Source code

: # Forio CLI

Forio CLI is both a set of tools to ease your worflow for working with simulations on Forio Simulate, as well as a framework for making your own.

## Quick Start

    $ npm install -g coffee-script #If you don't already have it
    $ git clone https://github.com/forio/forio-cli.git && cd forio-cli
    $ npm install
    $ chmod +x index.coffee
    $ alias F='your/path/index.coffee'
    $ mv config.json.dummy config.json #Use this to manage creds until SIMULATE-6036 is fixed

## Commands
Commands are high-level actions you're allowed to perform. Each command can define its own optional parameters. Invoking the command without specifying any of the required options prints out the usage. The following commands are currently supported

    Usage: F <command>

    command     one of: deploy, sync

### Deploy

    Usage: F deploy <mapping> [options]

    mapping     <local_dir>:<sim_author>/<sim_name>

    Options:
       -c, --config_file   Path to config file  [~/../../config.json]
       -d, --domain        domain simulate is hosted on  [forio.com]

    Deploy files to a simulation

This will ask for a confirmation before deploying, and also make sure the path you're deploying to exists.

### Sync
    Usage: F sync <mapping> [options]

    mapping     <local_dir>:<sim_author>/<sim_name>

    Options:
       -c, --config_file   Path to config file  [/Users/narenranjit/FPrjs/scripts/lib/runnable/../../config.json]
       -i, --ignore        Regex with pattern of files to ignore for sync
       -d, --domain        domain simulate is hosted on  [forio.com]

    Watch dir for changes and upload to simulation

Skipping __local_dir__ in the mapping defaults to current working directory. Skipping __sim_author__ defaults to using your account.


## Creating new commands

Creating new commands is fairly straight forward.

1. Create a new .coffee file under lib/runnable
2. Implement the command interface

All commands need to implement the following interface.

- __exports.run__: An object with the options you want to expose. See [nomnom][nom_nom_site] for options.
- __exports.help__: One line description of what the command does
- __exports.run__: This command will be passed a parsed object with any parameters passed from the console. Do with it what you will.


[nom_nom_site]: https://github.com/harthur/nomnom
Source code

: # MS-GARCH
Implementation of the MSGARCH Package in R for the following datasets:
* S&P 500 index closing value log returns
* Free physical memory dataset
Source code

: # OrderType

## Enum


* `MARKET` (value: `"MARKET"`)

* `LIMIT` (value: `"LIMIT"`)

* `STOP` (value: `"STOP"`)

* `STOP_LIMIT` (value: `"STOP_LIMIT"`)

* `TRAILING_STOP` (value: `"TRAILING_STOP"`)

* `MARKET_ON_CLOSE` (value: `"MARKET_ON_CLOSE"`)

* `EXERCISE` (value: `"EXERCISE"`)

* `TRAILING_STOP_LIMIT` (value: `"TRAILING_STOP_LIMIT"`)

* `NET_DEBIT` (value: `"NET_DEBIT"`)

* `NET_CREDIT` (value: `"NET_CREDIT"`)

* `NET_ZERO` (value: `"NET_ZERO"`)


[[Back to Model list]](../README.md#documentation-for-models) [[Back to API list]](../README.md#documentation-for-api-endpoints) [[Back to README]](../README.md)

» **YOUR OBJECTIVE**
Set down the entries again, exactly as they stand above.

» **WRITTEN SOLUTION**
Source code

: # Forio CLI

Forio CLI is both a set of tools to ease your worflow for working with simulations on Forio Simulate, as well as a framework for making your own.

## Quick Start

    $ npm install -g coffee-script #If you don't already have it
    $ git clone https://github.com/forio/forio-cli.git && cd forio-cli
    $ npm install
    $ chmod +x index.coffee
    $ alias F='your/path/index.coffee'
    $ mv config.json.dummy config.json #Use this to manage creds until SIMULATE-6036 is fixed

## Commands
Commands are high-level actions you're allowed to perform. Each command can define its own optional parameters. Invoking the command without specifying any of the required options prints out the usage. The following commands are currently supported

    Usage: F <command>

    command     one of: deploy, sync

### Deploy

    Usage: F deploy <mapping> [options]

    mapping     <local_dir>:<sim_author>/<sim_name>

    Options:
       -c, --config_file   Path to config file  [~/../../config.json]
       -d, --domain        domain simulate is hosted on  [forio.com]

    Deploy files to a simulation

This will ask for a confirmation before deploying, and also make sure the path you're deploying to exists.

### Sync
    Usage: F sync <mapping> [options]

    mapping     <local_dir>:<sim_author>/<sim_name>

    Options:
       -c, --config_file   Path to config file  [/Users/narenranjit/FPrjs/scripts/lib/runnable/../../config.json]
       -i, --ignore        Regex with pattern of files to ignore for sync
       -d, --domain        domain simulate is hosted on  [forio.com]

    Watch dir for changes and upload to simulation

Skipping __local_dir__ in the mapping defaults to current working directory. Skipping __sim_author__ defaults to using your account.


## Creating new commands

Creating new commands is fairly straight forward.

1. Create a new .coffee file under lib/runnable
2. Implement the command interface

All commands need to implement the following interface.

- __exports.run__: An object with the options you want to expose. See [nomnom][nom_nom_site] for options.
- __exports.help__: One line description of what the command does
- __exports.run__: This command will be passed a parsed object with any parameters passed from the console. Do with it what you will.


[nom_nom_site]: https://github.com/harthur/nomnom
Source code

: # MS-GARCH
Implementation of the MSGARCH Package in R for the following datasets:
* S&P 500 index closing value log returns
* Free physical memory dataset
Source code

: # OrderType

## Enum


* `MARKET` (value: `"MARKET"`)

* `LIMIT` (value: `"LIMIT"`)

* `STOP` (value: `"STOP"`)

* `STOP_LIMIT` (value: `"STOP_LIMIT"`)

* `TRAILING_STOP` (value: `"TRAILING_STOP"`)

* `MARKET_ON_CLOSE` (value: `"MARKET_ON_CLOSE"`)

* `EXERCISE` (value: `"EXERCISE"`)

* `TRAILING_STOP_LIMIT` (value: `"TRAILING_STOP_LIMIT"`)

* `NET_DEBIT` (value: `"NET_DEBIT"`)

* `NET_CREDIT` (value: `"NET_CREDIT"`)

* `NET_ZERO` (value: `"NET_ZERO"`)


[[Back to Model list]](../README.md#documentation-for-models) [[Back to API list]](../README.md#documentation-for-api-endpoints) [[Back to README]](../README.md)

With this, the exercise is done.